Assigned task
Each entry is to be given again precisely, and no picture may be carried over.

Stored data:
* * *
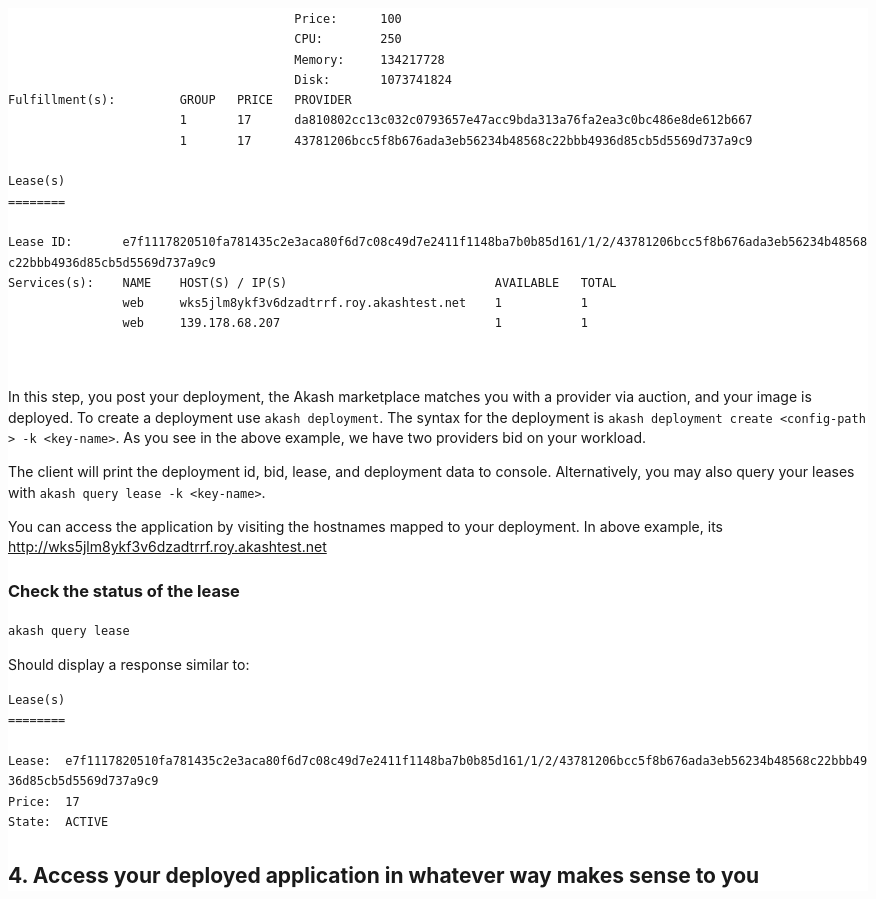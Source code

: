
 ```text
                      	              	Price:  	100
                      	              	CPU:    	250
                      	              	Memory: 	134217728
                      	              	Disk:   	1073741824
Fulfillment(s):       	GROUP	PRICE	PROVIDER
                      	1    	17   	da810802cc13c032c0793657e47acc9bda313a76fa2ea3c0bc486e8de612b667
                      	1    	17   	43781206bcc5f8b676ada3eb56234b48568c22bbb4936d85cb5d5569d737a9c9

Lease(s)
========

Lease ID:    	e7f1117820510fa781435c2e3aca80f6d7c08c49d7e2411f1148ba7b0b85d161/1/2/43781206bcc5f8b676ada3eb56234b48568c22bbb4936d85cb5d5569d737a9c9
Services(s): 	NAME	HOST(S) / IP(S)                         	AVAILABLE	TOTAL
             	web 	wks5jlm8ykf3v6dzadtrrf.roy.akashtest.net	1        	1
             	web 	139.178.68.207                          	1        	1



```
In this step, you post your deployment, the Akash marketplace matches you with a provider via auction, and your image is deployed. To create a deployment use `akash deployment`. The syntax for the deployment is `akash deployment create <config-path> -k <key-name>`. As you see in the above example, we have two providers bid on your workload.

The client will print the deployment id, bid, lease, and deployment data to console. Alternatively, you may also query your leases with `akash query lease -k <key-name>`.

You can access the application by visiting the hostnames mapped to your deployment. In above example, its http://wks5jlm8ykf3v6dzadtrrf.roy.akashtest.net

### Check the status of the lease

```shell
akash query lease
```

Should display a response similar to:

```text
Lease(s)
========

Lease: 	e7f1117820510fa781435c2e3aca80f6d7c08c49d7e2411f1148ba7b0b85d161/1/2/43781206bcc5f8b676ada3eb56234b48568c22bbb4936d85cb5d5569d737a9c9
Price: 	17
State: 	ACTIVE
```

## 4. Access your deployed application in whatever way makes sense to you
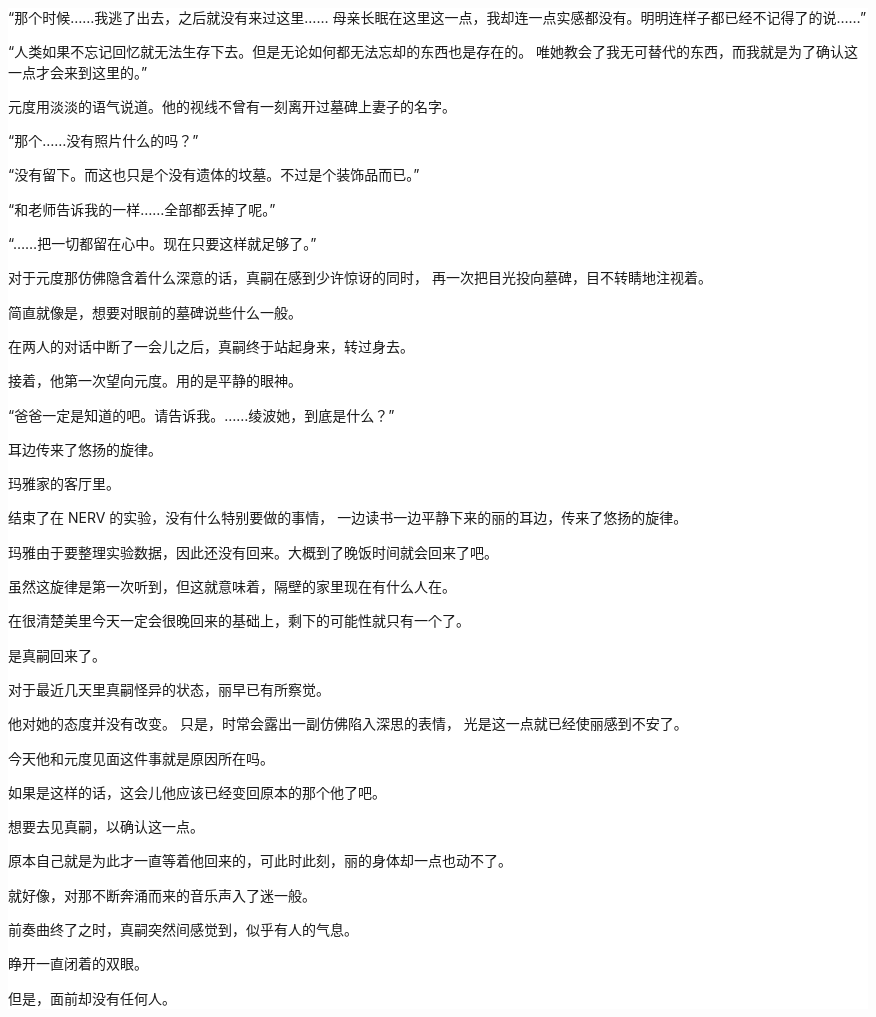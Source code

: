 “那个时候……我逃了出去，之后就没有来过这里……
母亲长眠在这里这一点，我却连一点实感都没有。明明连样子都已经不记得了的说……”

“人类如果不忘记回忆就无法生存下去。但是无论如何都无法忘却的东西也是存在的。
唯她教会了我无可替代的东西，而我就是为了确认这一点才会来到这里的。”

元度用淡淡的语气说道。他的视线不曾有一刻离开过墓碑上妻子的名字。

“那个……没有照片什么的吗？”

“没有留下。而这也只是个没有遗体的坟墓。不过是个装饰品而已。”

“和老师告诉我的一样……全部都丢掉了呢。”

“……把一切都留在心中。现在只要这样就足够了。”

对于元度那仿佛隐含着什么深意的话，真嗣在感到少许惊讶的同时，
再一次把目光投向墓碑，目不转睛地注视着。

简直就像是，想要对眼前的墓碑说些什么一般。

在两人的对话中断了一会儿之后，真嗣终于站起身来，转过身去。

接着，他第一次望向元度。用的是平静的眼神。

“爸爸一定是知道的吧。请告诉我。……绫波她，到底是什么？”

耳边传来了悠扬的旋律。

玛雅家的客厅里。

结束了在 NERV 的实验，没有什么特别要做的事情，
一边读书一边平静下来的丽的耳边，传来了悠扬的旋律。

玛雅由于要整理实验数据，因此还没有回来。大概到了晚饭时间就会回来了吧。

虽然这旋律是第一次听到，但这就意味着，隔壁的家里现在有什么人在。

在很清楚美里今天一定会很晚回来的基础上，剩下的可能性就只有一个了。

是真嗣回来了。

对于最近几天里真嗣怪异的状态，丽早已有所察觉。

他对她的态度并没有改变。
只是，时常会露出一副仿佛陷入深思的表情，
光是这一点就已经使丽感到不安了。

今天他和元度见面这件事就是原因所在吗。

如果是这样的话，这会儿他应该已经变回原本的那个他了吧。

想要去见真嗣，以确认这一点。

原本自己就是为此才一直等着他回来的，可此时此刻，丽的身体却一点也动不了。

就好像，对那不断奔涌而来的音乐声入了迷一般。

前奏曲终了之时，真嗣突然间感觉到，似乎有人的气息。

睁开一直闭着的双眼。

但是，面前却没有任何人。
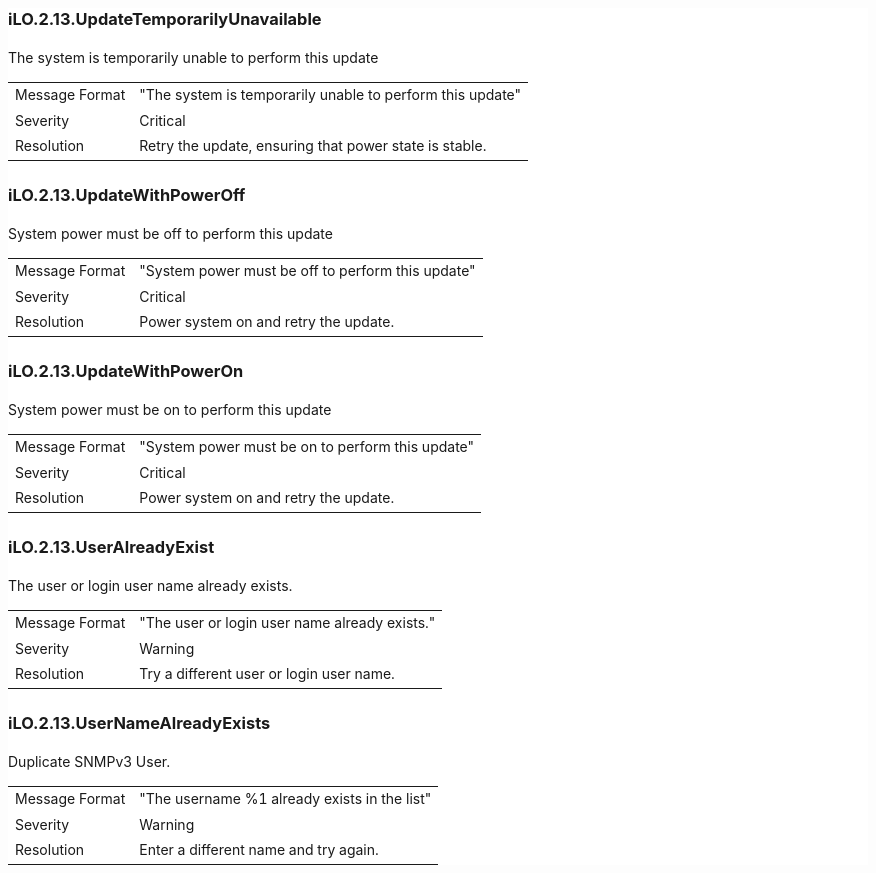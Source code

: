 ### iLO.2.13.UpdateTemporarilyUnavailable
The system is temporarily unable to perform this update

| | |
|:---|:---|
|Message Format|"The system is temporarily unable to perform this update"
|Severity|Critical
|Resolution|Retry the update, ensuring that power state is stable.

### iLO.2.13.UpdateWithPowerOff
System power must be off to perform this update

| | |
|:---|:---|
|Message Format|"System power must be off to perform this update"
|Severity|Critical
|Resolution|Power system on and retry the update.

### iLO.2.13.UpdateWithPowerOn
System power must be on to perform this update

| | |
|:---|:---|
|Message Format|"System power must be on to perform this update"
|Severity|Critical
|Resolution|Power system on and retry the update.

### iLO.2.13.UserAlreadyExist
The user or login user name already exists.

| | |
|:---|:---|
|Message Format|"The user or login user name already exists."
|Severity|Warning
|Resolution|Try a different user or login user name.

### iLO.2.13.UserNameAlreadyExists
Duplicate SNMPv3 User.

| | |
|:---|:---|
|Message Format|"The username %1 already exists in the list"
|Severity|Warning
|Resolution|Enter a different name and try again.
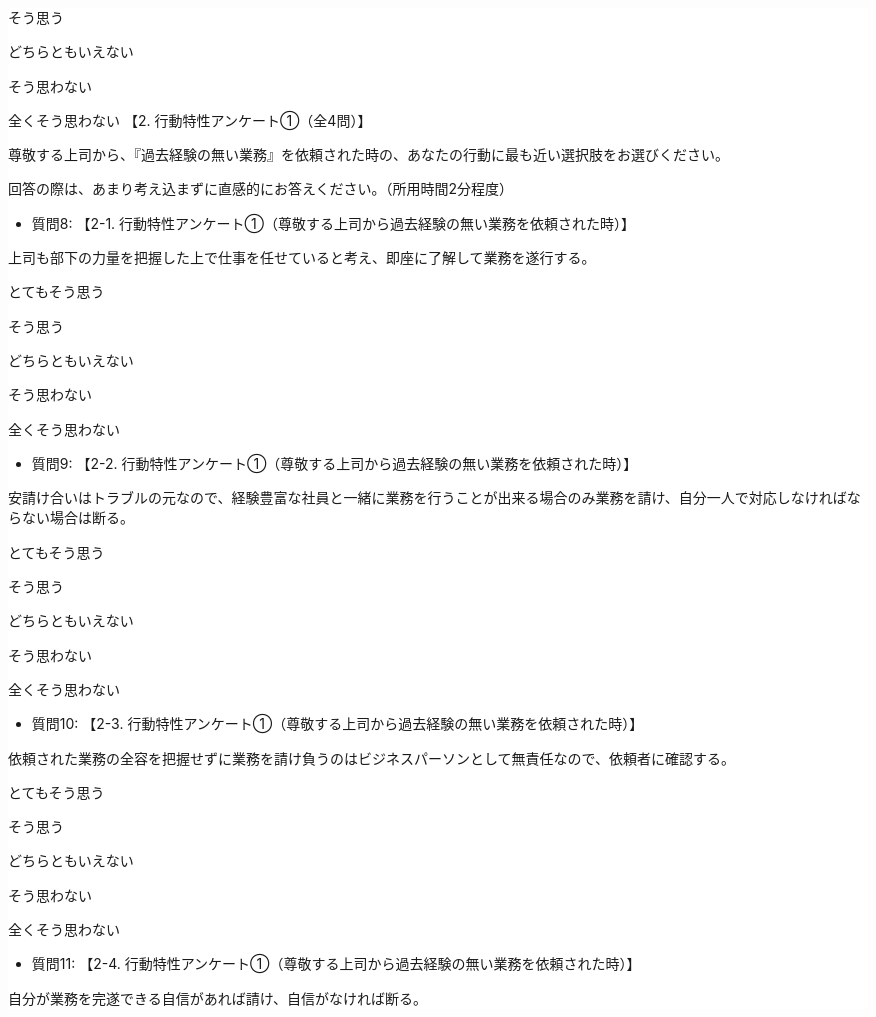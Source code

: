 そう思う

どちらともいえない

そう思わない

全くそう思わない
【2. 行動特性アンケート①（全4問）】

尊敬する上司から、『過去経験の無い業務』を依頼された時の、あなたの行動に最も近い選択肢をお選びください。

回答の際は、あまり考え込まずに直感的にお答えください。（所用時間2分程度）



* 質問8:
【2-1. 行動特性アンケート①（尊敬する上司から過去経験の無い業務を依頼された時）】

上司も部下の力量を把握した上で仕事を任せていると考え、即座に了解して業務を遂行する。


とてもそう思う

そう思う

どちらともいえない

そう思わない

全くそう思わない
* 質問9:
【2-2. 行動特性アンケート①（尊敬する上司から過去経験の無い業務を依頼された時）】

安請け合いはトラブルの元なので、経験豊富な社員と一緒に業務を行うことが出来る場合のみ業務を請け、自分一人で対応しなければならない場合は断る。


とてもそう思う

そう思う

どちらともいえない

そう思わない

全くそう思わない
* 質問10:
【2-3. 行動特性アンケート①（尊敬する上司から過去経験の無い業務を依頼された時）】

依頼された業務の全容を把握せずに業務を請け負うのはビジネスパーソンとして無責任なので、依頼者に確認する。


とてもそう思う

そう思う

どちらともいえない

そう思わない

全くそう思わない
* 質問11:
【2-4. 行動特性アンケート①（尊敬する上司から過去経験の無い業務を依頼された時）】

自分が業務を完遂できる自信があれば請け、自信がなければ断る。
* * *
Completed exercise
Source code

:
 ```text
                      	              	Price:  	100
                      	              	CPU:    	250
                      	              	Memory: 	134217728
                      	              	Disk:   	1073741824
Fulfillment(s):       	GROUP	PRICE	PROVIDER
                      	1    	17   	da810802cc13c032c0793657e47acc9bda313a76fa2ea3c0bc486e8de612b667
                      	1    	17   	43781206bcc5f8b676ada3eb56234b48568c22bbb4936d85cb5d5569d737a9c9

Lease(s)
========

Lease ID:    	e7f1117820510fa781435c2e3aca80f6d7c08c49d7e2411f1148ba7b0b85d161/1/2/43781206bcc5f8b676ada3eb56234b48568c22bbb4936d85cb5d5569d737a9c9
Services(s): 	NAME	HOST(S) / IP(S)                         	AVAILABLE	TOTAL
             	web 	wks5jlm8ykf3v6dzadtrrf.roy.akashtest.net	1        	1
             	web 	139.178.68.207                          	1        	1



```
In this step, you post your deployment, the Akash marketplace matches you with a provider via auction, and your image is deployed. To create a deployment use `akash deployment`. The syntax for the deployment is `akash deployment create <config-path> -k <key-name>`. As you see in the above example, we have two providers bid on your workload.

The client will print the deployment id, bid, lease, and deployment data to console. Alternatively, you may also query your leases with `akash query lease -k <key-name>`.

You can access the application by visiting the hostnames mapped to your deployment. In above example, its http://wks5jlm8ykf3v6dzadtrrf.roy.akashtest.net

### Check the status of the lease

```shell
akash query lease
```

Should display a response similar to:

```text
Lease(s)
========

Lease: 	e7f1117820510fa781435c2e3aca80f6d7c08c49d7e2411f1148ba7b0b85d161/1/2/43781206bcc5f8b676ada3eb56234b48568c22bbb4936d85cb5d5569d737a9c9
Price: 	17
State: 	ACTIVE
```

## 4. Access your deployed application in whatever way makes sense to you
Source code

: “那个时候……我逃了出去，之后就没有来过这里……
母亲长眠在这里这一点，我却连一点实感都没有。明明连样子都已经不记得了的说……”

“人类如果不忘记回忆就无法生存下去。但是无论如何都无法忘却的东西也是存在的。
唯她教会了我无可替代的东西，而我就是为了确认这一点才会来到这里的。”

元度用淡淡的语气说道。他的视线不曾有一刻离开过墓碑上妻子的名字。

“那个……没有照片什么的吗？”

“没有留下。而这也只是个没有遗体的坟墓。不过是个装饰品而已。”

“和老师告诉我的一样……全部都丢掉了呢。”

“……把一切都留在心中。现在只要这样就足够了。”

对于元度那仿佛隐含着什么深意的话，真嗣在感到少许惊讶的同时，
再一次把目光投向墓碑，目不转睛地注视着。

简直就像是，想要对眼前的墓碑说些什么一般。

在两人的对话中断了一会儿之后，真嗣终于站起身来，转过身去。

接着，他第一次望向元度。用的是平静的眼神。

“爸爸一定是知道的吧。请告诉我。……绫波她，到底是什么？”

耳边传来了悠扬的旋律。

玛雅家的客厅里。

结束了在 NERV 的实验，没有什么特别要做的事情，
一边读书一边平静下来的丽的耳边，传来了悠扬的旋律。

玛雅由于要整理实验数据，因此还没有回来。大概到了晚饭时间就会回来了吧。

虽然这旋律是第一次听到，但这就意味着，隔壁的家里现在有什么人在。

在很清楚美里今天一定会很晚回来的基础上，剩下的可能性就只有一个了。

是真嗣回来了。

对于最近几天里真嗣怪异的状态，丽早已有所察觉。

他对她的态度并没有改变。
只是，时常会露出一副仿佛陷入深思的表情，
光是这一点就已经使丽感到不安了。

今天他和元度见面这件事就是原因所在吗。

如果是这样的话，这会儿他应该已经变回原本的那个他了吧。

想要去见真嗣，以确认这一点。

原本自己就是为此才一直等着他回来的，可此时此刻，丽的身体却一点也动不了。

就好像，对那不断奔涌而来的音乐声入了迷一般。

前奏曲终了之时，真嗣突然间感觉到，似乎有人的气息。

睁开一直闭着的双眼。

但是，面前却没有任何人。
Source code

: ### iLO.2.13.UpdateTemporarilyUnavailable
The system is temporarily unable to perform this update

| | |
|:---|:---|
|Message Format|"The system is temporarily unable to perform this update"
|Severity|Critical
|Resolution|Retry the update, ensuring that power state is stable.

### iLO.2.13.UpdateWithPowerOff
System power must be off to perform this update

| | |
|:---|:---|
|Message Format|"System power must be off to perform this update"
|Severity|Critical
|Resolution|Power system on and retry the update.

### iLO.2.13.UpdateWithPowerOn
System power must be on to perform this update

| | |
|:---|:---|
|Message Format|"System power must be on to perform this update"
|Severity|Critical
|Resolution|Power system on and retry the update.

### iLO.2.13.UserAlreadyExist
The user or login user name already exists.

| | |
|:---|:---|
|Message Format|"The user or login user name already exists."
|Severity|Warning
|Resolution|Try a different user or login user name.

### iLO.2.13.UserNameAlreadyExists
Duplicate SNMPv3 User.

| | |
|:---|:---|
|Message Format|"The username %1 already exists in the list"
|Severity|Warning
|Resolution|Enter a different name and try again.
Source code

: そう思う

どちらともいえない

そう思わない

全くそう思わない
【2. 行動特性アンケート①（全4問）】

尊敬する上司から、『過去経験の無い業務』を依頼された時の、あなたの行動に最も近い選択肢をお選びください。

回答の際は、あまり考え込まずに直感的にお答えください。（所用時間2分程度）



* 質問8:
【2-1. 行動特性アンケート①（尊敬する上司から過去経験の無い業務を依頼された時）】

上司も部下の力量を把握した上で仕事を任せていると考え、即座に了解して業務を遂行する。


とてもそう思う

そう思う

どちらともいえない

そう思わない

全くそう思わない
* 質問9:
【2-2. 行動特性アンケート①（尊敬する上司から過去経験の無い業務を依頼された時）】

安請け合いはトラブルの元なので、経験豊富な社員と一緒に業務を行うことが出来る場合のみ業務を請け、自分一人で対応しなければならない場合は断る。


とてもそう思う

そう思う

どちらともいえない

そう思わない

全くそう思わない
* 質問10:
【2-3. 行動特性アンケート①（尊敬する上司から過去経験の無い業務を依頼された時）】

依頼された業務の全容を把握せずに業務を請け負うのはビジネスパーソンとして無責任なので、依頼者に確認する。


とてもそう思う

そう思う

どちらともいえない

そう思わない

全くそう思わない
* 質問11:
【2-4. 行動特性アンケート①（尊敬する上司から過去経験の無い業務を依頼された時）】

自分が業務を完遂できる自信があれば請け、自信がなければ断る。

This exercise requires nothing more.